SMMT warns the HGV transition is stalling
SMMT used the opening of the Commercial Vehicle Show to argue for a more technology-open route to decarbonising heavy goods vehicles. Its latest figures show zero-emission HGV uptake has slipped to 0.9% of the market so far in 2026, down from 1.4% in 2025, despite more than 40 zero-emission truck models already being on sale.
The trade body says the problem is not a lack of product. Instead, operators are being hit by steep upfront costs, slow depot and grid upgrades, high energy prices and a public charging network for electric HGVs that is still tiny. SMMT says the UK should avoid forcing a ZEV-only truck market too early and instead focus on a realistic path that keeps fleet renewal moving while still cutting CO2.
That matters beyond the haulage industry. Freight costs have a habit of turning up in shop prices, delivery bills and business overheads, so a truck transition that works on paper but not in practice will eventually hit consumers too.
Source: SMMT
Peugeot changes plug-in hybrid names ahead of Euro 7
Peugeot has started renaming some of its plug-in hybrid models to line up with the GTR21 homologation protocol that will sit under Euro 7 from late 2026. The key point is that this is a certification change, not a mechanical one.
In practice, the 3008 and 5008 plug-in hybrids now carry a 225hp rating, while the 408 plug-in hybrid is now listed at 240hp. Peugeot says performance, fuel consumption and emissions are unchanged, and that the new protocol does not affect registration certificate costs because those are based on combustion-engine power.

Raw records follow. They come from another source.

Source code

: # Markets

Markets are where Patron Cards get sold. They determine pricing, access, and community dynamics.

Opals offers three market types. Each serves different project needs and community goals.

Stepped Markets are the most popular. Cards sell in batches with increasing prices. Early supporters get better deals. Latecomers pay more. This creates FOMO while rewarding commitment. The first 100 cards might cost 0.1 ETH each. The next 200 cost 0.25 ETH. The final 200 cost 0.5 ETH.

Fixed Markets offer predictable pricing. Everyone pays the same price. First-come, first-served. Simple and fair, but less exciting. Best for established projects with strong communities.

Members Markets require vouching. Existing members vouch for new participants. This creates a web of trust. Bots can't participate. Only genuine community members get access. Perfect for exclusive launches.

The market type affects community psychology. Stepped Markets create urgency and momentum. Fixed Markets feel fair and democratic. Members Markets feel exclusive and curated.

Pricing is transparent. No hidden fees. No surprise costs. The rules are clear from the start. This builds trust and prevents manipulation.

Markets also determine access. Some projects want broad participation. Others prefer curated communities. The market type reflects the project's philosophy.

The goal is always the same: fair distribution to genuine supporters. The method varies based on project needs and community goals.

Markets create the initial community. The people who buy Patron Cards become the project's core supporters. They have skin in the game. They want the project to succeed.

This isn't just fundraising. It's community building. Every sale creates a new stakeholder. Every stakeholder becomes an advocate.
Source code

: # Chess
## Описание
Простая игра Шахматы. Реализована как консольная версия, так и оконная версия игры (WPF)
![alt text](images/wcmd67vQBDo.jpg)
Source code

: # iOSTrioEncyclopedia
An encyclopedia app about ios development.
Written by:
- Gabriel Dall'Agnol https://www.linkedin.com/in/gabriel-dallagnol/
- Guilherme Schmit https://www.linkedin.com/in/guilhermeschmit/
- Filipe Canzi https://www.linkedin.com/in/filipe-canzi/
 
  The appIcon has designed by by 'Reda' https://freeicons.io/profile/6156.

It is a small but useful reminder for buyers to read spec sheets carefully over the next 18 months. As brands adjust to Euro 7 naming and certification rules, badges and brochure power outputs may change even when the car underneath has not.
Source: Peugeot
Stellantis Pro One puts the spotlight on the Fiat Professional TRIS
At the CV Show, Stellantis Pro One is using its stand to push electrified light-commercial options and conversion-ready vans, but the eye-catching bit is the UK debut of the Fiat Professional TRIS. It is a three-wheeled electric vehicle aimed at last-mile delivery work, with a quoted 56-mile range and enough load space for two standard euro pallets.
This is not a replacement for a normal van, and it will not suit every operator. But for dense urban work, estate maintenance and low-speed local deliveries, a tiny electric load carrier could make more sense than sending a full-sized van into the job.
The wider message from Stellantis is that commercial EV adoption will not be one-size-fits-all. For smaller businesses especially, the next few years are likely to be about mixing conventional vans, electric vans and niche city-focused vehicles rather than making one giant leap.
Source: Vauxhall / Stellantis Pro One
It is a fairly quiet news day, but there is still a clear thread running through today’s briefing: the industry is still selling electrification as a practical problem to solve, not just a headline to chase. For drivers and businesses, that is probably the more useful conversation anyway.